Nigerian officials had been building a case for weeks. Acting High Commissioner Temitope Ajayi confirmed that Abuja had started cataloguing losses reported by Nigerians returning home, with an eye toward raising the matter formally with Pretoria.
But South Africa’s Minister in the Presidency, Khumbudzo Ntshavheni, shut the door on that idea at a press briefing on Friday. Her argument centered on property law: anything legally registered — homes filed with the Deeds Register, vehicles logged in the NATIS system — remains under its owner’s control and can simply be sold on the open market. Structures in informal settlements, she said, don’t qualify for compensation at all, since the settlements themselves are unlawful.
She didn’t stop there. Ntshavheni also challenged Nigeria to help identify what she called drug-related operations tied to some Nigerian nationals in the country, framing it as a trade South Africa would welcome.
Beyond the compensation dispute, Ntshavheni said Pretoria has signed off on new measures meant to stop informal settlements from springing back up once they’re cleared.
The dispute is unfolding against a backdrop of mass departures.

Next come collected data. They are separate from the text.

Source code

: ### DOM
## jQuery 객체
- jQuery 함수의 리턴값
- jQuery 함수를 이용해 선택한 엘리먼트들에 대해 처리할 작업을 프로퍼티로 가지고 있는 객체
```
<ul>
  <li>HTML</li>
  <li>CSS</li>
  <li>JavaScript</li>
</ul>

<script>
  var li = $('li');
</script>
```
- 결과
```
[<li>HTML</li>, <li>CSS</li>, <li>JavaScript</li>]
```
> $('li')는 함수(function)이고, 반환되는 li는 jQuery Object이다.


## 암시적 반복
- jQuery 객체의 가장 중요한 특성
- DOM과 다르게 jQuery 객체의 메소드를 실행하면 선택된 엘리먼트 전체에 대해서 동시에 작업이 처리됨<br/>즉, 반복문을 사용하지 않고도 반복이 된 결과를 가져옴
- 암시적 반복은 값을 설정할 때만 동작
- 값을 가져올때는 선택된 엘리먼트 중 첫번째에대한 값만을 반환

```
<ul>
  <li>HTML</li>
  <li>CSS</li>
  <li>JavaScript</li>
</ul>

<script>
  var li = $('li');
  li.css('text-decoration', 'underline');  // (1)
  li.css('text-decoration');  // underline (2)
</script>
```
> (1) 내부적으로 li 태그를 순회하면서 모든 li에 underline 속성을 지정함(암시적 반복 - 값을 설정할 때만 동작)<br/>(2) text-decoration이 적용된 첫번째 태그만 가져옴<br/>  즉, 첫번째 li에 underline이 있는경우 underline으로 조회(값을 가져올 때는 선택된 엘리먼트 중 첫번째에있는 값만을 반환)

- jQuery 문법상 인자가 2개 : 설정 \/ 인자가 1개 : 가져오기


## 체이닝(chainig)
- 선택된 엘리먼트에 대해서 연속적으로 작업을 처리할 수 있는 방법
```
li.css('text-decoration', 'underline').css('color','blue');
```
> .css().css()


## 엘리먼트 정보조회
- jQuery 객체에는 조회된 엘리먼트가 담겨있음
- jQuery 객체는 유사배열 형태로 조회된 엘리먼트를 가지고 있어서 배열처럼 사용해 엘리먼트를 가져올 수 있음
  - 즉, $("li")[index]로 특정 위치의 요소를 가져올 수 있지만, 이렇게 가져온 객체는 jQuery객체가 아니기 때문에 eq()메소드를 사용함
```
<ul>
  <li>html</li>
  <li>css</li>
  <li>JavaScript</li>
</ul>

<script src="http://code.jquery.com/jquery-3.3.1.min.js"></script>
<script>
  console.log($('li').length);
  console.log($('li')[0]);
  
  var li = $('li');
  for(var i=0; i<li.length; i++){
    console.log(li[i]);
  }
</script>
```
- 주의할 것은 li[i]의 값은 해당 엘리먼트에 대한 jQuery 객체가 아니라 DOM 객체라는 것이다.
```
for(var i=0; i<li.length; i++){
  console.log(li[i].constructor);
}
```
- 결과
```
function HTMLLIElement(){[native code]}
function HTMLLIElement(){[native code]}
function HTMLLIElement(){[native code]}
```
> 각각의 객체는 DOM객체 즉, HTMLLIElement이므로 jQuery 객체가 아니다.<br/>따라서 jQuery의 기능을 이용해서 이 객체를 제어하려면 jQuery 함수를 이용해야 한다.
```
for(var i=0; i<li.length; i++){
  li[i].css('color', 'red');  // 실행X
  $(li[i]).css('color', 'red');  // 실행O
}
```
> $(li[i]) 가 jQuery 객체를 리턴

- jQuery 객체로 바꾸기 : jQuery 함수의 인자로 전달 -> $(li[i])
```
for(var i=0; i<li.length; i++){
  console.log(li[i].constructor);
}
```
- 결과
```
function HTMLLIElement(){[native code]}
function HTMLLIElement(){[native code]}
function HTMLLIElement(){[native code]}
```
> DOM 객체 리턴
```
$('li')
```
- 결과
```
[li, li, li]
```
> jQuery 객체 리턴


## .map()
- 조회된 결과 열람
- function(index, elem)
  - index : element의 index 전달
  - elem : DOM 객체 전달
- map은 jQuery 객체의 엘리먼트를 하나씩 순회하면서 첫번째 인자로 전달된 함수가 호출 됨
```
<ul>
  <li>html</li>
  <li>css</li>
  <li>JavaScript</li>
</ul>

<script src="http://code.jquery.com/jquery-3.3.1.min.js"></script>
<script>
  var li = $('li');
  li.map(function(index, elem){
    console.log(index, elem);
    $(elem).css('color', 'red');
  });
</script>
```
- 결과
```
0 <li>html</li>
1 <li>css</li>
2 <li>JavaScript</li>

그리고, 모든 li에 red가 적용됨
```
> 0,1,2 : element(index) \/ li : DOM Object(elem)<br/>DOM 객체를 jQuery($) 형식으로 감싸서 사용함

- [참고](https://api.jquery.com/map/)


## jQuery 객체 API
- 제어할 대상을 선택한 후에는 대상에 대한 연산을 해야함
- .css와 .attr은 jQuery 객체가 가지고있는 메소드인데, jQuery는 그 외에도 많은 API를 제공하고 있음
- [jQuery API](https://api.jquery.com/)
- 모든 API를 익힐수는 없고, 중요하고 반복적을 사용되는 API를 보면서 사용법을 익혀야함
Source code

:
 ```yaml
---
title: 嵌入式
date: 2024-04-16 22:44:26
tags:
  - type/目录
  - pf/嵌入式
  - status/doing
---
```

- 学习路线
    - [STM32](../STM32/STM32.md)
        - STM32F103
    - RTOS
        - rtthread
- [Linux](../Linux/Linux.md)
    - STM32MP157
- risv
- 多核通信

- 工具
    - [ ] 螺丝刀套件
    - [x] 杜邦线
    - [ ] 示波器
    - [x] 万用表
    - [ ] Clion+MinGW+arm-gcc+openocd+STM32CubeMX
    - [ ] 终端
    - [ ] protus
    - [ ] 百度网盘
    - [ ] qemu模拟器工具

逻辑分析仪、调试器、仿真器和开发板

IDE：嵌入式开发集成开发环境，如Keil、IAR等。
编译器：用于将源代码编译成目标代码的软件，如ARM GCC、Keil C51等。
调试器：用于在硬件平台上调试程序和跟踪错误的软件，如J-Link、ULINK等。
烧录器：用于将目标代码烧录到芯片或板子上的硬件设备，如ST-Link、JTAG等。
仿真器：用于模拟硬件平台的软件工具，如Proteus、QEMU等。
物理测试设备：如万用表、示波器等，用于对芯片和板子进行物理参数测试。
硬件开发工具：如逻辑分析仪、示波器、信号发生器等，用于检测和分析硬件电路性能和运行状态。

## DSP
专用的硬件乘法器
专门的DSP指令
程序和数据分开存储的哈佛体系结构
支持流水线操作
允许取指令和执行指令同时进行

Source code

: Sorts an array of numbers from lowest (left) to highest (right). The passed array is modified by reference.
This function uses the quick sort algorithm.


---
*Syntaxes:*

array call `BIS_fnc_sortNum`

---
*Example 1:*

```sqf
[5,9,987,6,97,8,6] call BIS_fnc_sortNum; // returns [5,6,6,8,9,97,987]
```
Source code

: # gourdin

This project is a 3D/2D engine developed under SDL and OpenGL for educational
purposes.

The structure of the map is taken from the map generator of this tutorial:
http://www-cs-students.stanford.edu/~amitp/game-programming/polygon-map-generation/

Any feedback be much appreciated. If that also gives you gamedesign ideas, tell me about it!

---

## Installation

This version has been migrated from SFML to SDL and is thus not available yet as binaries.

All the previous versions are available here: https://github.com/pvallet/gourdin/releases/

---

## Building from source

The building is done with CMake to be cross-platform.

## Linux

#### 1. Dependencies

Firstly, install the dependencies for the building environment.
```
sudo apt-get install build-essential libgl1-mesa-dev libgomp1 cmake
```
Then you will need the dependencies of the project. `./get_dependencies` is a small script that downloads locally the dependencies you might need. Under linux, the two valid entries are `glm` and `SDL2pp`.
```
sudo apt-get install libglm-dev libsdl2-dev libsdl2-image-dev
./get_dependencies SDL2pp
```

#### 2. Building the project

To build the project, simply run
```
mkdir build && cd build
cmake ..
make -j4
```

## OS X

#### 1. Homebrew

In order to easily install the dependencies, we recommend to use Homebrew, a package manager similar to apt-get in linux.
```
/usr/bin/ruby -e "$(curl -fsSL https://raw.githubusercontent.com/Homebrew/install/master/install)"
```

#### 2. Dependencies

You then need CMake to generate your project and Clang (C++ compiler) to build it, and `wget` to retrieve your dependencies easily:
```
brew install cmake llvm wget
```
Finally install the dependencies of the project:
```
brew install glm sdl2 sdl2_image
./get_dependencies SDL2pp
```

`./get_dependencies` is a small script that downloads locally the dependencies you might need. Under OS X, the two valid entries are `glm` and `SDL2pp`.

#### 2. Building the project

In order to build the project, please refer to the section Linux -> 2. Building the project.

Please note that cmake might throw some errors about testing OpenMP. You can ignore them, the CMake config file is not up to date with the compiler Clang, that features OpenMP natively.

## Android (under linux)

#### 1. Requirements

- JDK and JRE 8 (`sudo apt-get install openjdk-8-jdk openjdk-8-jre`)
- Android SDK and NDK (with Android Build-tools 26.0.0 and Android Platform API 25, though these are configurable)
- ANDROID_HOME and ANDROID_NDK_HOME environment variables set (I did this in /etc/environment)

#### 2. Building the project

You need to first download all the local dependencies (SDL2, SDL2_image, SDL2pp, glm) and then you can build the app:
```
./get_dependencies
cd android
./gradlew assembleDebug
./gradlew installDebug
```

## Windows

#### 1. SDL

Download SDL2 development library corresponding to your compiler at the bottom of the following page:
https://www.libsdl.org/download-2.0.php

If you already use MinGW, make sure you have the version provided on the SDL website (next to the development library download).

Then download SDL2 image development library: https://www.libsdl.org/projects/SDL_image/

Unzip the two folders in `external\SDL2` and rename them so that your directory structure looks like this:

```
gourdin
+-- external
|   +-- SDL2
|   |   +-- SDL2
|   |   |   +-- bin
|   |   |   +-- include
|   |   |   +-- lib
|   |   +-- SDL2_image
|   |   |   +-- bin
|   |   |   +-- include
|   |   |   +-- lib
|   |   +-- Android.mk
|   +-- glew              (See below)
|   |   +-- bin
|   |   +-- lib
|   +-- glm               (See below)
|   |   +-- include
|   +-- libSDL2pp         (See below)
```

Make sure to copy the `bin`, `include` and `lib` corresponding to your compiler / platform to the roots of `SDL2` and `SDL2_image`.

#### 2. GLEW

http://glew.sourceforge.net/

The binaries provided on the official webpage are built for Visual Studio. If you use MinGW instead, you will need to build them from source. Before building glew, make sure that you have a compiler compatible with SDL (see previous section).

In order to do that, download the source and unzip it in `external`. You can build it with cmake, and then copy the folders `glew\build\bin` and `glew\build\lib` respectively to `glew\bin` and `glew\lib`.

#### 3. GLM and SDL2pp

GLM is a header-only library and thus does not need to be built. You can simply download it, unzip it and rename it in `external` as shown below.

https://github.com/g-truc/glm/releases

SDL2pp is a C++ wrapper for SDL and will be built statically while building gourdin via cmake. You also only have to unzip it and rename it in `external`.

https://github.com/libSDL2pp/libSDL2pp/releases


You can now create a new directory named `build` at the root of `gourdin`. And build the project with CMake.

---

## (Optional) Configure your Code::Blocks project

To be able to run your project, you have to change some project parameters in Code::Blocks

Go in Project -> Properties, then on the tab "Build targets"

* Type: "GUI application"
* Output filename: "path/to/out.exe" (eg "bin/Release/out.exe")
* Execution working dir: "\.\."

More than 850 Nigerians have now been flown home across four evacuation flights since violence flared: 262 on June 11, 66 on June 25, roughly 271 on June 30, and 268 more on July 3. Nigeria’s government has framed the compensation push as a new front in its response — a shift from past crises, when diplomatic efforts focused mainly on evacuation and safety guarantees rather than financial accountability.